Paper Deep-Dive

Rethinking Memory as Continuously Evolving Connectivity

Static memory stores facts and retrieves them with a fixed pipeline. FluxMem treats memory as a heterogeneous graph whose topology keeps evolving, repairing missing links, pruning interference, and distilling recurring successes into reusable circuits.

Fang, Xu, Wang et al. · Zhejiang University, Alibaba arXiv:2605.28773 May 2026

Authors: Jizhan Fang, Buqiang Xu, Zhixian Wang, and colleagues (Zhejiang University, Alibaba Group, MemTensor, Tongji University)
Backbone: GPT-4.1-mini (reported results)
Benchmarks: LoCoMo (long-context reasoning), Mind2Web (web navigation), GAIA (general assistant)
Tags: Agent memory · heterogeneous graph · connectivity evolution · procedural circuits · consolidation

Memory-augmented agents usually treat memory as a static repository: fixed representations, a fixed retrieval pipeline. That is brittle in dynamic environments where feedback, task variation, and heterogeneous signals keep reshaping what should be remembered and how it should connect. FluxMem models memory as a heterogeneous graph and progressively refines its topology through three stages: initial connection formation, feedback-driven refinement, and long-term consolidation.

During execution it repairs missing links, prunes interfering ones, aligns abstraction granularity, and distills recurrent successful trajectories into reusable procedural circuits, all guided by one metric of memory generalizability and evolutionary maturity. Across three very different benchmarks (LoCoMo, Mind2Web, GAIA) it reaches state-of-the-art, lifting LoCoMo average accuracy to 95.06 over a full-context baseline of 81.23.

The problem it attacks

The paper diagnoses two failures of static memory. First, inaccurate connection: under-connection misses critical links because retrieval is imprecise, depriving the agent of relevant associations, while over-connection retrieves loosely related memories indiscriminately, injecting noise and hallucination. A static pipeline cannot adapt its connections to the situation. Second, failure of connection consolidation: static systems append new experiences without truly integrating them, and they represent memory at a single fixed abstraction level that is either too coarse (losing execution detail) or too fine (drowning in it).
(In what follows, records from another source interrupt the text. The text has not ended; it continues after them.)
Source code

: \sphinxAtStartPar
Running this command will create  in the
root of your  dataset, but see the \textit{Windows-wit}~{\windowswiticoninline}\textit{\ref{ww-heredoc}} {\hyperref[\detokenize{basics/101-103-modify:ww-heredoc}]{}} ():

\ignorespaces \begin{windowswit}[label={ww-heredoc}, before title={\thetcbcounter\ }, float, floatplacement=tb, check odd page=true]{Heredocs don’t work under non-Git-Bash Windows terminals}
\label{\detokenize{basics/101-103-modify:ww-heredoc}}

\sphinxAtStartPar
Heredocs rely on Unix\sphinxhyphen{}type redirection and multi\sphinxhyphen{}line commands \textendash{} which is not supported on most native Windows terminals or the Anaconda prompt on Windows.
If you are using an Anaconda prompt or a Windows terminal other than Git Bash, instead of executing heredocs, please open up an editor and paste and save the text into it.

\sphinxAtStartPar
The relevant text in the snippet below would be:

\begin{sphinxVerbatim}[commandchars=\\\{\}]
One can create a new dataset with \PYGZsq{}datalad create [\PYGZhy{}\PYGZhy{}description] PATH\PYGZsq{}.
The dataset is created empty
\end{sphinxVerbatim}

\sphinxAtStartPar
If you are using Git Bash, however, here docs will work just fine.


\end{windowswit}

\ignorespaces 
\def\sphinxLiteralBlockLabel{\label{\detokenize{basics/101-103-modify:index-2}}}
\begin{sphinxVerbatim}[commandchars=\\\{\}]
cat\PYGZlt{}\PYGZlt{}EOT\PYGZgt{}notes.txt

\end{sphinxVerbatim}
True consolidation needs localized structural change, not just more rows in a store.

Memory effectiveness is a connectivity problem. What matters is whether the most useful memories are reachable at each decision step, so evolve the graph's topology, not just its contents.

How it works

FluxMem is a heterogeneous graph with three layers: a semantic layer sourced from raw content, an episodic layer that is the operational working set, and a procedural-skills layer that encapsulates distilled reasoning. Three stages evolve this graph, two online and one offline.

Three layers, three stages

flowchart TD OBS["Step observation"] --> S1["Stage I: Initial Connection Formation
hybrid relevance score links
semantic and episodic units"] S1 --> CTX["Induced context for this step"] CTX --> ACT["Agent acts, environment feedback"] ACT --> S2["Stage II: Feedback-Driven Refinement
link expansion, pruning,
granularity alignment"] S2 --> GRAPH["Evolving heterogeneous graph"] GRAPH --> S3["Stage III: Long-Term Consolidation
cluster recurring successes into
reusable procedural circuits"] S3 --> GRAPH GRAPH --> OBS

Stages I and II run online at step-wise granularity; Stage III runs offline. The procedural-skills layer is where recurring successful trajectories become reusable circuits.

Stage I forms the initial connections: at each step it scores candidate memory units by a hybrid relevance measure combining dense embedding similarity, sparse lexical matching (BM25), and structure, then induces the step's context from the best-connected units. Stage II is a closed feedback loop that refines connectivity after the agent acts: link expansion repairs under-connection, pruning removes interfering links, and granularity alignment reshapes a unit's representation when its abstraction level is wrong for the task. Stage III consolidates: it clusters recurrent successful trajectories and distills each cluster into a reusable procedural circuit, scored by a Procedural Evolutionary Maturity metric in a test-score-refine cycle that repeats until the score stops improving.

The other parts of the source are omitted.